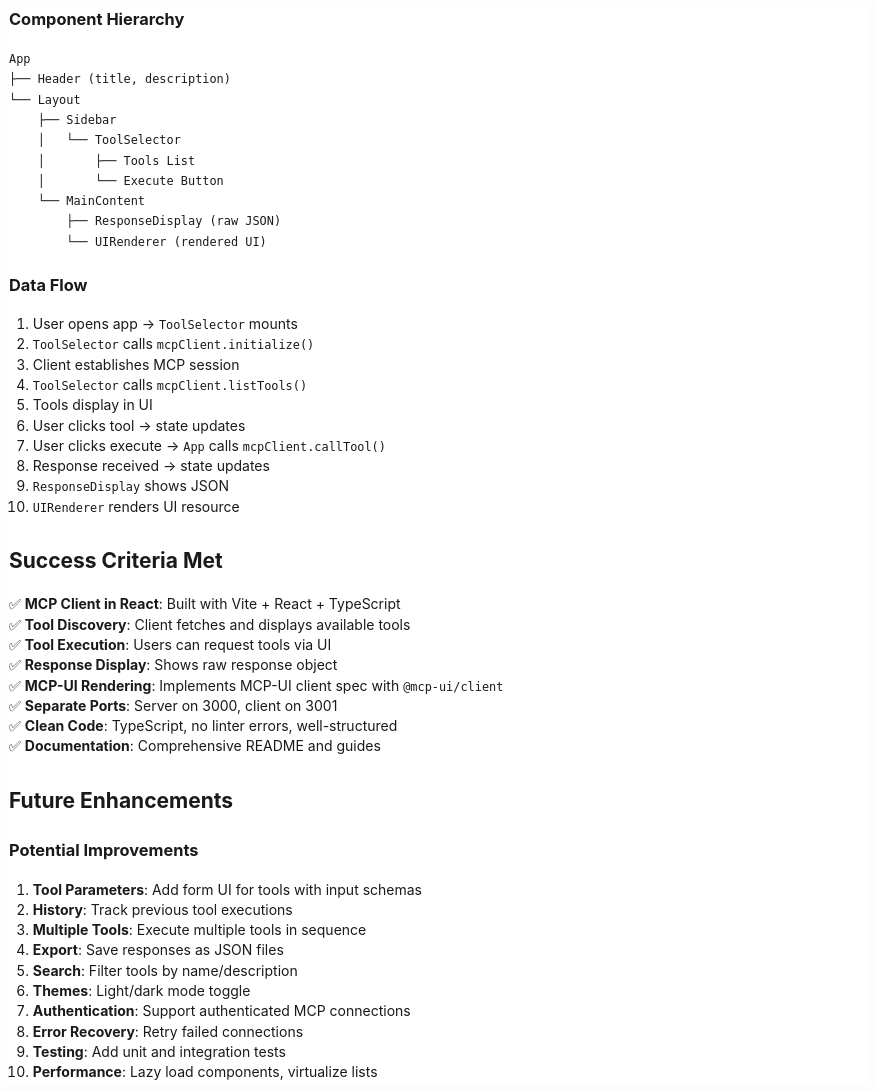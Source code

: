 ### Component Hierarchy

```
App
├── Header (title, description)
└── Layout
    ├── Sidebar
    │   └── ToolSelector
    │       ├── Tools List
    │       └── Execute Button
    └── MainContent
        ├── ResponseDisplay (raw JSON)
        └── UIRenderer (rendered UI)
```

### Data Flow

1. User opens app → `ToolSelector` mounts
2. `ToolSelector` calls `mcpClient.initialize()`
3. Client establishes MCP session
4. `ToolSelector` calls `mcpClient.listTools()`
5. Tools display in UI
6. User clicks tool → state updates
7. User clicks execute → `App` calls `mcpClient.callTool()`
8. Response received → state updates
9. `ResponseDisplay` shows JSON
10. `UIRenderer` renders UI resource

## Success Criteria Met

✅ **MCP Client in React**: Built with Vite + React + TypeScript  
✅ **Tool Discovery**: Client fetches and displays available tools  
✅ **Tool Execution**: Users can request tools via UI  
✅ **Response Display**: Shows raw response object  
✅ **MCP-UI Rendering**: Implements MCP-UI client spec with `@mcp-ui/client`  
✅ **Separate Ports**: Server on 3000, client on 3001  
✅ **Clean Code**: TypeScript, no linter errors, well-structured  
✅ **Documentation**: Comprehensive README and guides  

## Future Enhancements

### Potential Improvements

1. **Tool Parameters**: Add form UI for tools with input schemas
2. **History**: Track previous tool executions
3. **Multiple Tools**: Execute multiple tools in sequence
4. **Export**: Save responses as JSON files
5. **Search**: Filter tools by name/description
6. **Themes**: Light/dark mode toggle
7. **Authentication**: Support authenticated MCP connections
8. **Error Recovery**: Retry failed connections
9. **Testing**: Add unit and integration tests
10. **Performance**: Lazy load components, virtualize lists
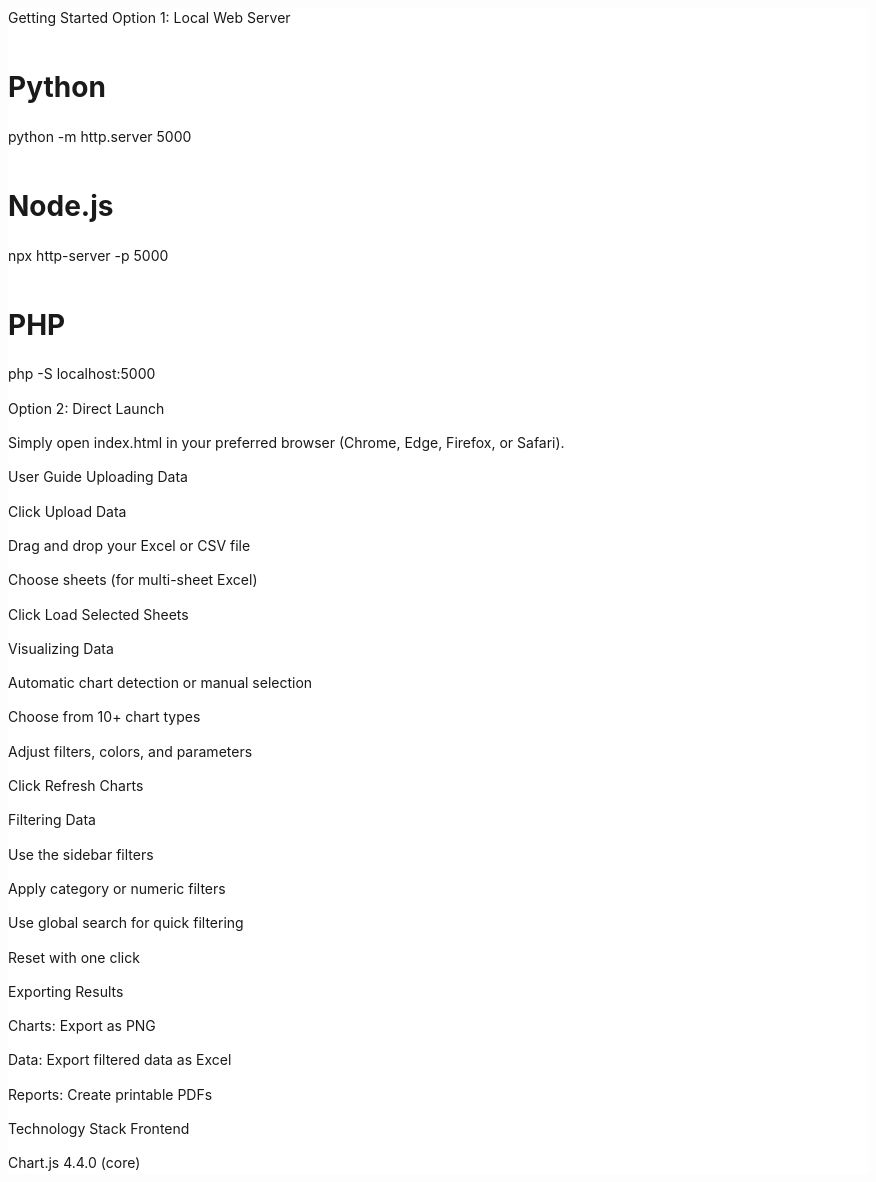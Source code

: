 Getting Started
Option 1: Local Web Server
# Python
python -m http.server 5000

# Node.js
npx http-server -p 5000

# PHP
php -S localhost:5000

Option 2: Direct Launch

Simply open index.html in your preferred browser (Chrome, Edge, Firefox, or Safari).

User Guide
Uploading Data

Click Upload Data

Drag and drop your Excel or CSV file

Choose sheets (for multi-sheet Excel)

Click Load Selected Sheets

Visualizing Data

Automatic chart detection or manual selection

Choose from 10+ chart types

Adjust filters, colors, and parameters

Click Refresh Charts

Filtering Data

Use the sidebar filters

Apply category or numeric filters

Use global search for quick filtering

Reset with one click

Exporting Results

Charts: Export as PNG

Data: Export filtered data as Excel

Reports: Create printable PDFs

Technology Stack
Frontend

Chart.js 4.4.0 (core)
☆ ☆ ☆
> **Task prompt**
Find how many lines of the material include the string "connections". Nothing but the number should be given.

> **Answer space**
2